→ SUPPLIED ENTRIES:
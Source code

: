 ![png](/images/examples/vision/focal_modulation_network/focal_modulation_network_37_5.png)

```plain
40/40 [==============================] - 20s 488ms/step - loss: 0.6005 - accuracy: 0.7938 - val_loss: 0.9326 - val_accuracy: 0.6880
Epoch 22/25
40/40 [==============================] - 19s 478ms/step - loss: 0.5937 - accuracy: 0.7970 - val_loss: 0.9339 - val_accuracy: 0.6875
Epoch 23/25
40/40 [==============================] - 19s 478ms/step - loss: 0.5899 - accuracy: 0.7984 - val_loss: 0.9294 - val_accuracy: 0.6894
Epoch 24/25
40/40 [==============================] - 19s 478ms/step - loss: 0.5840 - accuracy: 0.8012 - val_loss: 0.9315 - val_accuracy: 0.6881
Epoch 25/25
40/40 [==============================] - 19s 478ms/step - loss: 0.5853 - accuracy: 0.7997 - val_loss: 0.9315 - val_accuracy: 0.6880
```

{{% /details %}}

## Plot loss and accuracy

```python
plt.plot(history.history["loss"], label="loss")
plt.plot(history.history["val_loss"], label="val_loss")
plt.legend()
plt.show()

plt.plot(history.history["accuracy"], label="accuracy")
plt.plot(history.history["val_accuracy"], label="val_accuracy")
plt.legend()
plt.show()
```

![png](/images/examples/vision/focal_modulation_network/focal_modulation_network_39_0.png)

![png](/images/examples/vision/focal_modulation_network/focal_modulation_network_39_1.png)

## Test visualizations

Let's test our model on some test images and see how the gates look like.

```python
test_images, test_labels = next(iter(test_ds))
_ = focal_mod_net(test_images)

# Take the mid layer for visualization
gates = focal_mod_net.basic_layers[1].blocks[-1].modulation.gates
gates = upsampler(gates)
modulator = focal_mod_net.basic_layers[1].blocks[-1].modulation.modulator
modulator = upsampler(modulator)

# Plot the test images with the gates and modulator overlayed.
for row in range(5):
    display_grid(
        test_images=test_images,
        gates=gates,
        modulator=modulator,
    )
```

→ DIRECTIONS:
Reproduce each record shown above without altering a single word.

→ OUTPUT OF THE EXERCISE:
Source code

: ![png](/images/examples/vision/focal_modulation_network/focal_modulation_network_37_5.png)

```plain
40/40 [==============================] - 20s 488ms/step - loss: 0.6005 - accuracy: 0.7938 - val_loss: 0.9326 - val_accuracy: 0.6880
Epoch 22/25
40/40 [==============================] - 19s 478ms/step - loss: 0.5937 - accuracy: 0.7970 - val_loss: 0.9339 - val_accuracy: 0.6875
Epoch 23/25
40/40 [==============================] - 19s 478ms/step - loss: 0.5899 - accuracy: 0.7984 - val_loss: 0.9294 - val_accuracy: 0.6894
Epoch 24/25
40/40 [==============================] - 19s 478ms/step - loss: 0.5840 - accuracy: 0.8012 - val_loss: 0.9315 - val_accuracy: 0.6881
Epoch 25/25
40/40 [==============================] - 19s 478ms/step - loss: 0.5853 - accuracy: 0.7997 - val_loss: 0.9315 - val_accuracy: 0.6880
```

{{% /details %}}

## Plot loss and accuracy

```python
plt.plot(history.history["loss"], label="loss")
plt.plot(history.history["val_loss"], label="val_loss")
plt.legend()
plt.show()

plt.plot(history.history["accuracy"], label="accuracy")
plt.plot(history.history["val_accuracy"], label="val_accuracy")
plt.legend()
plt.show()
```

![png](/images/examples/vision/focal_modulation_network/focal_modulation_network_39_0.png)

![png](/images/examples/vision/focal_modulation_network/focal_modulation_network_39_1.png)

## Test visualizations

Let's test our model on some test images and see how the gates look like.

```python
test_images, test_labels = next(iter(test_ds))
_ = focal_mod_net(test_images)

# Take the mid layer for visualization
gates = focal_mod_net.basic_layers[1].blocks[-1].modulation.gates
gates = upsampler(gates)
modulator = focal_mod_net.basic_layers[1].blocks[-1].modulation.modulator
modulator = upsampler(modulator)

# Plot the test images with the gates and modulator overlayed.
for row in range(5):
    display_grid(
        test_images=test_images,
        gates=gates,
        modulator=modulator,
    )
```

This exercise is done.